Source information.
__________________________________________________
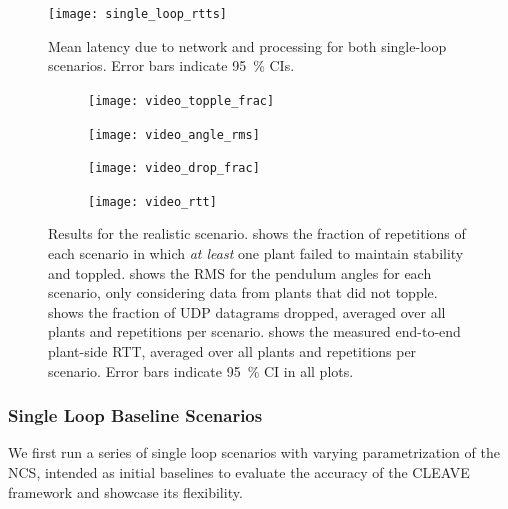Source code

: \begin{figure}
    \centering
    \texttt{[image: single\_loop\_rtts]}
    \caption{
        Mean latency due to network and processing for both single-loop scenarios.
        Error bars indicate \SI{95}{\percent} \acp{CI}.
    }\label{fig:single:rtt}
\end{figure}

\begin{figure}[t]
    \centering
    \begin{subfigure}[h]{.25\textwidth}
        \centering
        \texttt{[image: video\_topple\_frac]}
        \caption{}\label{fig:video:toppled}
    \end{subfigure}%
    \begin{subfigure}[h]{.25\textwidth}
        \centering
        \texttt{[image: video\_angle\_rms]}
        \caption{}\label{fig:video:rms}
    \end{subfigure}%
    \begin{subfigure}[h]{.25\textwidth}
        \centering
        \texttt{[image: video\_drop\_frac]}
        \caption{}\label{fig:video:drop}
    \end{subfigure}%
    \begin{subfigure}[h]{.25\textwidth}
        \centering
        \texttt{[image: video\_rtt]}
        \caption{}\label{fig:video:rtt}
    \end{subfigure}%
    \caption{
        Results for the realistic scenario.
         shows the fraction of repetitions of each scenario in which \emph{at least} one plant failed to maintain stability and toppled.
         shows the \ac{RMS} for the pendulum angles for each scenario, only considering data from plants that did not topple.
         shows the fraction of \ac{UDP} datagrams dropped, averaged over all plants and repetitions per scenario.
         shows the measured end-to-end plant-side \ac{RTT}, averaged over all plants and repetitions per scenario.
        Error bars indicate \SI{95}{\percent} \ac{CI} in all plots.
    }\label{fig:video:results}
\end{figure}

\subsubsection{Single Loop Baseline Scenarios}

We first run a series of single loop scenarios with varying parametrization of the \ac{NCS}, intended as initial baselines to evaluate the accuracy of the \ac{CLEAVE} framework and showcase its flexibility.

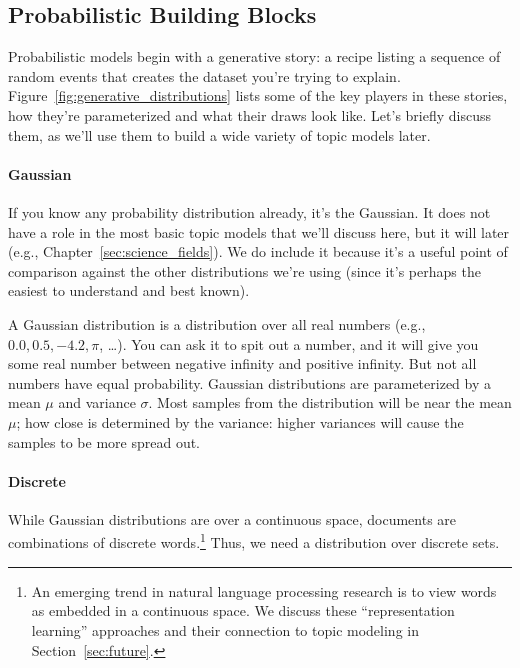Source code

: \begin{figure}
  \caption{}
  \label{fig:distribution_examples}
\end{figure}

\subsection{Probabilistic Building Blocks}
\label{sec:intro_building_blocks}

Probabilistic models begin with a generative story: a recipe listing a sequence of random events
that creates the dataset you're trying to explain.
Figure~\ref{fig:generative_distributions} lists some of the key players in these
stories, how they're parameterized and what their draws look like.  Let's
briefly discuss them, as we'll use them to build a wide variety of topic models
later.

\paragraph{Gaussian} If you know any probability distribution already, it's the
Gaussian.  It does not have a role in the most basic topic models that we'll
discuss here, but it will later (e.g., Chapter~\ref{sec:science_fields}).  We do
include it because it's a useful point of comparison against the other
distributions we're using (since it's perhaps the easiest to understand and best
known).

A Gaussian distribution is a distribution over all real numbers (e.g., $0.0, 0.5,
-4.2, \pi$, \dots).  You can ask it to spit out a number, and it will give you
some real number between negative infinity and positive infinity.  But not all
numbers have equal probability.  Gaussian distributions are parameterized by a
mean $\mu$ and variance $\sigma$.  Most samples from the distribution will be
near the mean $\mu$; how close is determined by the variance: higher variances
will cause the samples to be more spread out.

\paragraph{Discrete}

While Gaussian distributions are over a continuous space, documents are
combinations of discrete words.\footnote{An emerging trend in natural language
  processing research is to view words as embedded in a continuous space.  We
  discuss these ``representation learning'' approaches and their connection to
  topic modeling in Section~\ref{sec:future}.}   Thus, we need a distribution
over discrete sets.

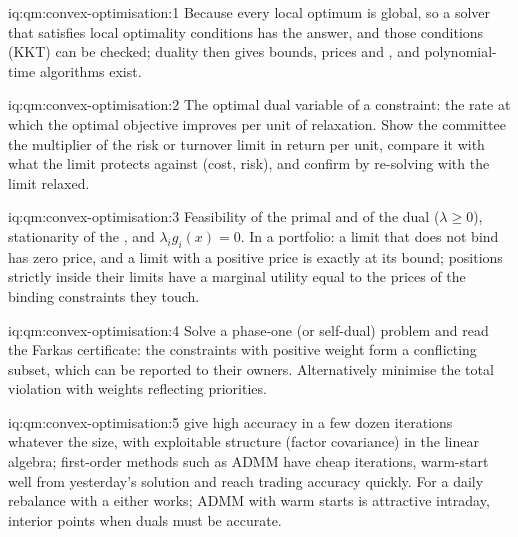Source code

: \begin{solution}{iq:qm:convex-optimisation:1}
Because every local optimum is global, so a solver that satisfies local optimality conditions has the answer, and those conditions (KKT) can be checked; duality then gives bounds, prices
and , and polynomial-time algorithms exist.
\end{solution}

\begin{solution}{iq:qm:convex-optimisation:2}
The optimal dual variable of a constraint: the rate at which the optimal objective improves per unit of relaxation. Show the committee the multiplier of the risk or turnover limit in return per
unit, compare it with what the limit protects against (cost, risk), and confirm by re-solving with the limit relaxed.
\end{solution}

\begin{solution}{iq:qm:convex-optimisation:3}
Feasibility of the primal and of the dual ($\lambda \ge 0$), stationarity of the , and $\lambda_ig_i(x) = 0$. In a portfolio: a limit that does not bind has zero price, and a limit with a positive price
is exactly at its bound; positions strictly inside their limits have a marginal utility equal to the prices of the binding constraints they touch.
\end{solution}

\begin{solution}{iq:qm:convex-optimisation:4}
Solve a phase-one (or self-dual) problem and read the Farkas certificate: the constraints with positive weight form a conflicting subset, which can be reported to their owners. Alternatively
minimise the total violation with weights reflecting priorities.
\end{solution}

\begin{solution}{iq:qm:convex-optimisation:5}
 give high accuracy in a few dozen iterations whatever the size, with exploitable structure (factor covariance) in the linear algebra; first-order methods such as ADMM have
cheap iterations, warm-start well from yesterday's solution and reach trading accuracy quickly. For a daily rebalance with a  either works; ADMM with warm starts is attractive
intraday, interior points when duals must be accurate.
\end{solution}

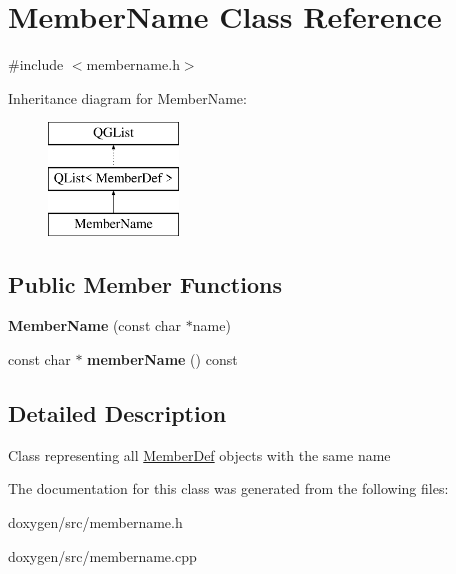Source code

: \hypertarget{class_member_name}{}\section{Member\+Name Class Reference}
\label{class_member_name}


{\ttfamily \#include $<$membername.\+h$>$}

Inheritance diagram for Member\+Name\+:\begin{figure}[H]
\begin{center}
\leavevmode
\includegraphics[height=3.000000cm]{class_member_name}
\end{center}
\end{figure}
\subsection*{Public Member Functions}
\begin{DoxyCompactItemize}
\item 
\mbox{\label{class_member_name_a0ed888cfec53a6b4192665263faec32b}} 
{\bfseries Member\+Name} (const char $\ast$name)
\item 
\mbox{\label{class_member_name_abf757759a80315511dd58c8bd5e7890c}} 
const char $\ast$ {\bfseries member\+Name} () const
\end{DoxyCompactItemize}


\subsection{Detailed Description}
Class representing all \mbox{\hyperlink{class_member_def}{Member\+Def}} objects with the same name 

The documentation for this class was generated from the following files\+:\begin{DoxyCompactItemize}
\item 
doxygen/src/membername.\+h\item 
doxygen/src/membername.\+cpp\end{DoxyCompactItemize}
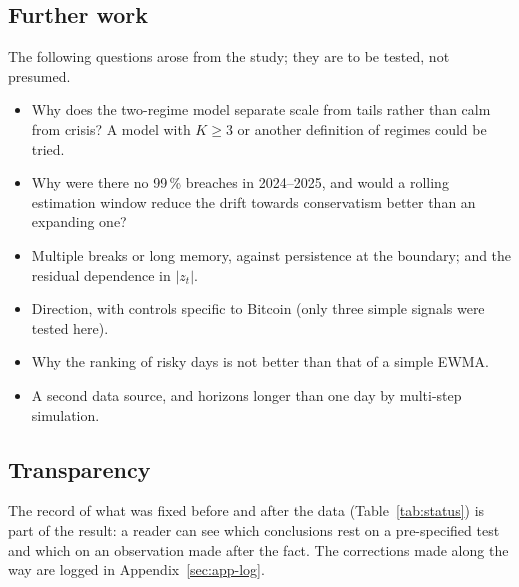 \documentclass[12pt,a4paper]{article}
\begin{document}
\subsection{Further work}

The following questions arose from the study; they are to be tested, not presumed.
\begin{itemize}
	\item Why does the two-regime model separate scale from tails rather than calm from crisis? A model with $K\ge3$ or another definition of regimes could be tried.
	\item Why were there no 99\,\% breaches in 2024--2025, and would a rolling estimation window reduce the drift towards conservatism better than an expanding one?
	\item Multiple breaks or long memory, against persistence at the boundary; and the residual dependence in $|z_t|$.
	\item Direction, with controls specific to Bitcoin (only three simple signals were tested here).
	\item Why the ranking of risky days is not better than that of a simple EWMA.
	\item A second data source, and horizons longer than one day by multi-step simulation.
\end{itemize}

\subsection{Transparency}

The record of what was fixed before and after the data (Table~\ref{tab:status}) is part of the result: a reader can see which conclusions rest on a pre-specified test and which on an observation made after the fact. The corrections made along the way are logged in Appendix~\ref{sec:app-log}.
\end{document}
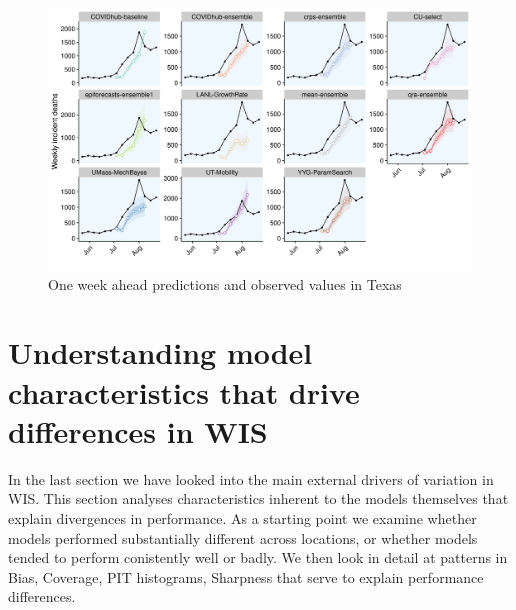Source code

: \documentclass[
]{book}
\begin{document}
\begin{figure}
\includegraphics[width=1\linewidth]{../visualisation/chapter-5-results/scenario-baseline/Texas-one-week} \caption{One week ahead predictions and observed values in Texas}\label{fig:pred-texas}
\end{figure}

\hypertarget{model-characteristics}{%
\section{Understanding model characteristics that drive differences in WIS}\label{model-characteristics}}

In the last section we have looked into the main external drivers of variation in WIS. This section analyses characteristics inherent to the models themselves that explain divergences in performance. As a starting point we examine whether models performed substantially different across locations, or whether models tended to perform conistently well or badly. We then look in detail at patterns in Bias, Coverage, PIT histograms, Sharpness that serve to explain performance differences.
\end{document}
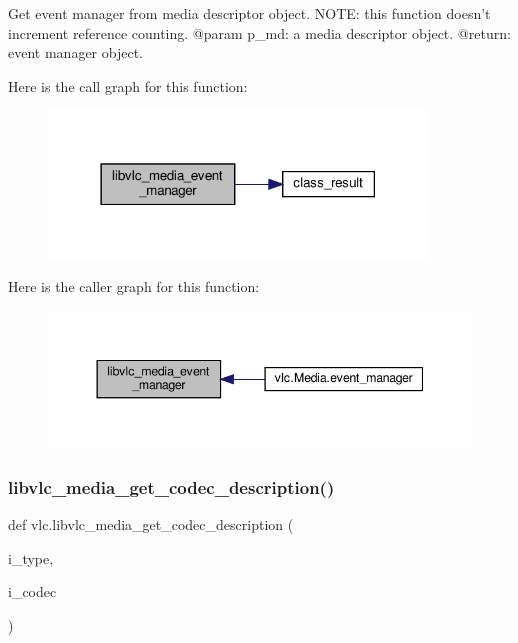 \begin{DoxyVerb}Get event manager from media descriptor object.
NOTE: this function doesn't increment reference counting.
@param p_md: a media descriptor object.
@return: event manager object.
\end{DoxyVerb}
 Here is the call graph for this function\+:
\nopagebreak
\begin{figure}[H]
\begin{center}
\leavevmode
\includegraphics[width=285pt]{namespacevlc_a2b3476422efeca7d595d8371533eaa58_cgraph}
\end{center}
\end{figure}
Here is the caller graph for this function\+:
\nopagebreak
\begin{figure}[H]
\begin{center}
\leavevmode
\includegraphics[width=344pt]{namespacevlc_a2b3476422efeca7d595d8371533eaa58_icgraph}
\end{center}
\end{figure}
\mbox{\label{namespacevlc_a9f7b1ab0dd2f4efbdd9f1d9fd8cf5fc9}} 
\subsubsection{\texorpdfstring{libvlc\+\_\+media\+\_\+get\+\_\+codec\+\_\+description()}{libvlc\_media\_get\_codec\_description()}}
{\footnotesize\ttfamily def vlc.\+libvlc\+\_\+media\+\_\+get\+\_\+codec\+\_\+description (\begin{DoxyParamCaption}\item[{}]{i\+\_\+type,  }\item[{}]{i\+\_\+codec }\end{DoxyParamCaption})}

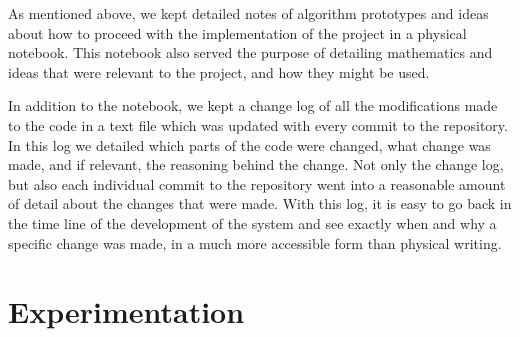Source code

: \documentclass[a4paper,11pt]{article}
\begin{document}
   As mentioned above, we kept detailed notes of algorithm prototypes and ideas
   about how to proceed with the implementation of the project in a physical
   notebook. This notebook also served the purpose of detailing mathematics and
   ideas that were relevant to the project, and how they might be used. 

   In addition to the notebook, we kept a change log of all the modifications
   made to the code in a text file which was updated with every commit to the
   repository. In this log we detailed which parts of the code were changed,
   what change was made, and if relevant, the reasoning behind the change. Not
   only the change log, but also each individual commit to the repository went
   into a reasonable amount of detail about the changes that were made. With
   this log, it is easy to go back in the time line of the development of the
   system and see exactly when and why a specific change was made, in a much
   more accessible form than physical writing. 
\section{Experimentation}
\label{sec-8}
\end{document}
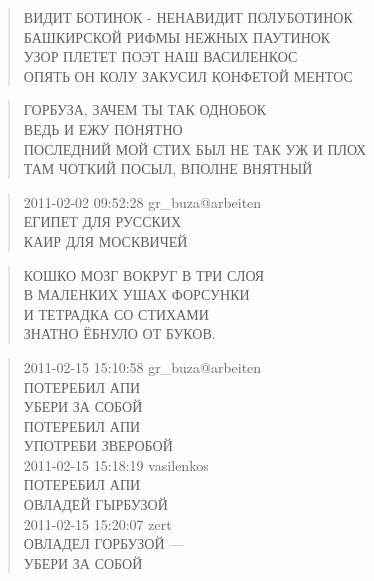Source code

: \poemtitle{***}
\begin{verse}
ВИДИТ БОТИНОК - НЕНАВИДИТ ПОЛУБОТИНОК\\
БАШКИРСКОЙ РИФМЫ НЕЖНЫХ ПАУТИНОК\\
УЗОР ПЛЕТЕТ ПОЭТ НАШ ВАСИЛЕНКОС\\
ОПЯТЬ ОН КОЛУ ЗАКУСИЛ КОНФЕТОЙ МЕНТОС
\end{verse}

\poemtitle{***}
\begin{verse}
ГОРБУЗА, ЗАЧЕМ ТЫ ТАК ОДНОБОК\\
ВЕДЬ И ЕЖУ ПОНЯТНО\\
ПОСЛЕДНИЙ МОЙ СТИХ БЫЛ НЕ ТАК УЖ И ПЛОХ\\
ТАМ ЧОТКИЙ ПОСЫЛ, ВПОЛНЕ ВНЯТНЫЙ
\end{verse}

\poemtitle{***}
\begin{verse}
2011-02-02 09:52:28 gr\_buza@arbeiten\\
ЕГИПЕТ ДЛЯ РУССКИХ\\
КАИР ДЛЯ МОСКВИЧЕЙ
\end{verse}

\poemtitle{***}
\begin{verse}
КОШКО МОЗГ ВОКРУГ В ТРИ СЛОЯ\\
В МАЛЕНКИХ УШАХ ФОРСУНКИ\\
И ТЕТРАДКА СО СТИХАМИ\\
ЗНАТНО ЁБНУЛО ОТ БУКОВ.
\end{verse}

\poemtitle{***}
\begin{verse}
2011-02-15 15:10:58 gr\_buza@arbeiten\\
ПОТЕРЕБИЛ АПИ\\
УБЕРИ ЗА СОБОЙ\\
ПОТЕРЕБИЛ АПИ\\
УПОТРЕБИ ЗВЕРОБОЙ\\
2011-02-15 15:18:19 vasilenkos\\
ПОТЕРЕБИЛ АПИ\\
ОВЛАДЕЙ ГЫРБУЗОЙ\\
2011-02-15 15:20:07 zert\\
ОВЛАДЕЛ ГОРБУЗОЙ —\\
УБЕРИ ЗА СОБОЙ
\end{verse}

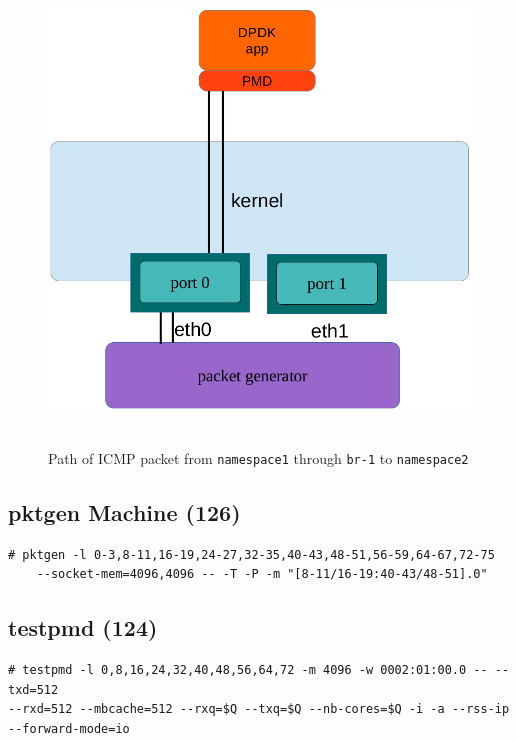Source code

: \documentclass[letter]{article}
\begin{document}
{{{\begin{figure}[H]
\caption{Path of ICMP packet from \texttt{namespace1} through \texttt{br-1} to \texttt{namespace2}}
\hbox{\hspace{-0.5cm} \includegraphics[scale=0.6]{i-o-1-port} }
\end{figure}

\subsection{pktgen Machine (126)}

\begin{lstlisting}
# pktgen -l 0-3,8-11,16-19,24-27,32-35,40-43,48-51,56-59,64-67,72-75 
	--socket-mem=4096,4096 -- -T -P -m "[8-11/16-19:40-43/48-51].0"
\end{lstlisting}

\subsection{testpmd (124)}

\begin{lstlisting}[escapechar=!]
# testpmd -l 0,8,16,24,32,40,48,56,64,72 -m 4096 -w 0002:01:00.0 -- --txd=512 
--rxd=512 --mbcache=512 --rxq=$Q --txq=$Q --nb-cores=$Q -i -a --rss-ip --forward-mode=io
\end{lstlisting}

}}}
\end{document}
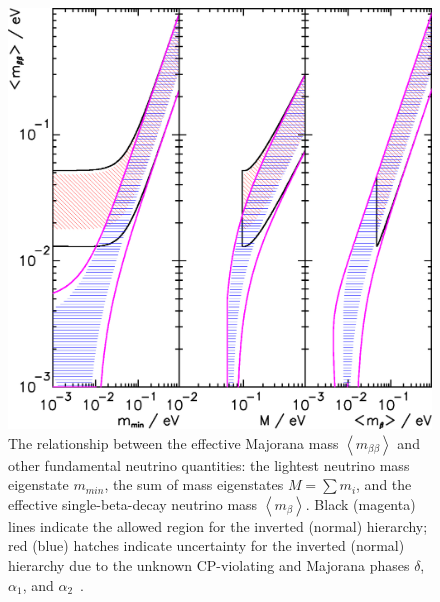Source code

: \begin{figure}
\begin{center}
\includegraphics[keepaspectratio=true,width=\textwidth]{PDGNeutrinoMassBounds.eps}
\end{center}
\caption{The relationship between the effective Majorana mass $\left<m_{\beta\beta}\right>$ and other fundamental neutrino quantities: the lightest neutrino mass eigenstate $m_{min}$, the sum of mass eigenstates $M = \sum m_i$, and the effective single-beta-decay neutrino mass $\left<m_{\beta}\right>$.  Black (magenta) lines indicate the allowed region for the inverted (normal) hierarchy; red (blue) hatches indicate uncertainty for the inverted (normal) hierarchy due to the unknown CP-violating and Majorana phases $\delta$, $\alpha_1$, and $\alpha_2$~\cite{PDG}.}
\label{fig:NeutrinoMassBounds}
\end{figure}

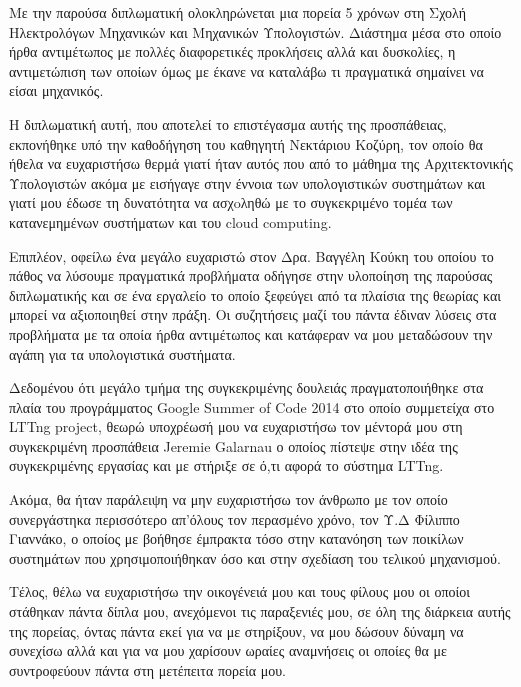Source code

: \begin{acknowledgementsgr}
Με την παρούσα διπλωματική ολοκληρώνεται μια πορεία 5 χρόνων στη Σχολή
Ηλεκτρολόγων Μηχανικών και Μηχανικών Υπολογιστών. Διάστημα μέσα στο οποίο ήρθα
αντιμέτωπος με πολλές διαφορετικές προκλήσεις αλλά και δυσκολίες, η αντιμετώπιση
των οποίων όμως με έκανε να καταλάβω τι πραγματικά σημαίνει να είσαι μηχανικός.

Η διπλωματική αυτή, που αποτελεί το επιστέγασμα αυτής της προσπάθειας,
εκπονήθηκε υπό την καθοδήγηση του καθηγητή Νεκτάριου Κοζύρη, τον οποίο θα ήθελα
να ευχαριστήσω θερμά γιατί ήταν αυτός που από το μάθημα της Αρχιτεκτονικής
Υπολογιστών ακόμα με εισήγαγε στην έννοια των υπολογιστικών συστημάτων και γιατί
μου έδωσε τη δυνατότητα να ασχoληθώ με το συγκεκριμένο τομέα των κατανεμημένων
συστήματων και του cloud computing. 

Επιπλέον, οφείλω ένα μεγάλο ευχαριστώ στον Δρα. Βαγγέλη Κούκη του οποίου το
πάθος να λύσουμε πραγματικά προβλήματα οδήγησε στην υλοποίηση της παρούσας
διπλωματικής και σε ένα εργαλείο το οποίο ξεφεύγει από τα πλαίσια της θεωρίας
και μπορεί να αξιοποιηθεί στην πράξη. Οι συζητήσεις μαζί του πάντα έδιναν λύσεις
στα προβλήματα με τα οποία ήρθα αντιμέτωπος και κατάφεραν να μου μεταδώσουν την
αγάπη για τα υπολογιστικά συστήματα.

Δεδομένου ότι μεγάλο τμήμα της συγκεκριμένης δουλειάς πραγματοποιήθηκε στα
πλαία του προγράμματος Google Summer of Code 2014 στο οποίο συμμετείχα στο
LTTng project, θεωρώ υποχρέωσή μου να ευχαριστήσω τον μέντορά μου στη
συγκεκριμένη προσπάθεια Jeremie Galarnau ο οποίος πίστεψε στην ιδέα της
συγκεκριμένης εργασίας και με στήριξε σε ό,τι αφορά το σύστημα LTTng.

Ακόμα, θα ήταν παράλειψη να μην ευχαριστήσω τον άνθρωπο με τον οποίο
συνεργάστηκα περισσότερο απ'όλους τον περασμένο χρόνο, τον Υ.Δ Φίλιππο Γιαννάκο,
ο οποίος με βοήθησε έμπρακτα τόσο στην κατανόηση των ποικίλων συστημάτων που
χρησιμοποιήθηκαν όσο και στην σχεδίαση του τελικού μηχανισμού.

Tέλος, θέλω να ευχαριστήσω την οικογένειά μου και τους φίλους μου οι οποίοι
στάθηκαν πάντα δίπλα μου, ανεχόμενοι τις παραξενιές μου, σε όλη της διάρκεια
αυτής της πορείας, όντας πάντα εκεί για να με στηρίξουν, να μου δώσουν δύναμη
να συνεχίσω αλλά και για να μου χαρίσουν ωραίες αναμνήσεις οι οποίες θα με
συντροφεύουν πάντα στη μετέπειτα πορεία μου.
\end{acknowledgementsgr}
__________________________________________________
Collect the complete line wherever the string "constraints" appears in the records.

is exactly at its bound; positions strictly inside their limits have a marginal utility equal to the prices of the binding constraints they touch.
Solve a phase-one (or self-dual) problem and read the Farkas certificate: the constraints with positive weight form a conflicting subset, which can be reported to their owners. Alternatively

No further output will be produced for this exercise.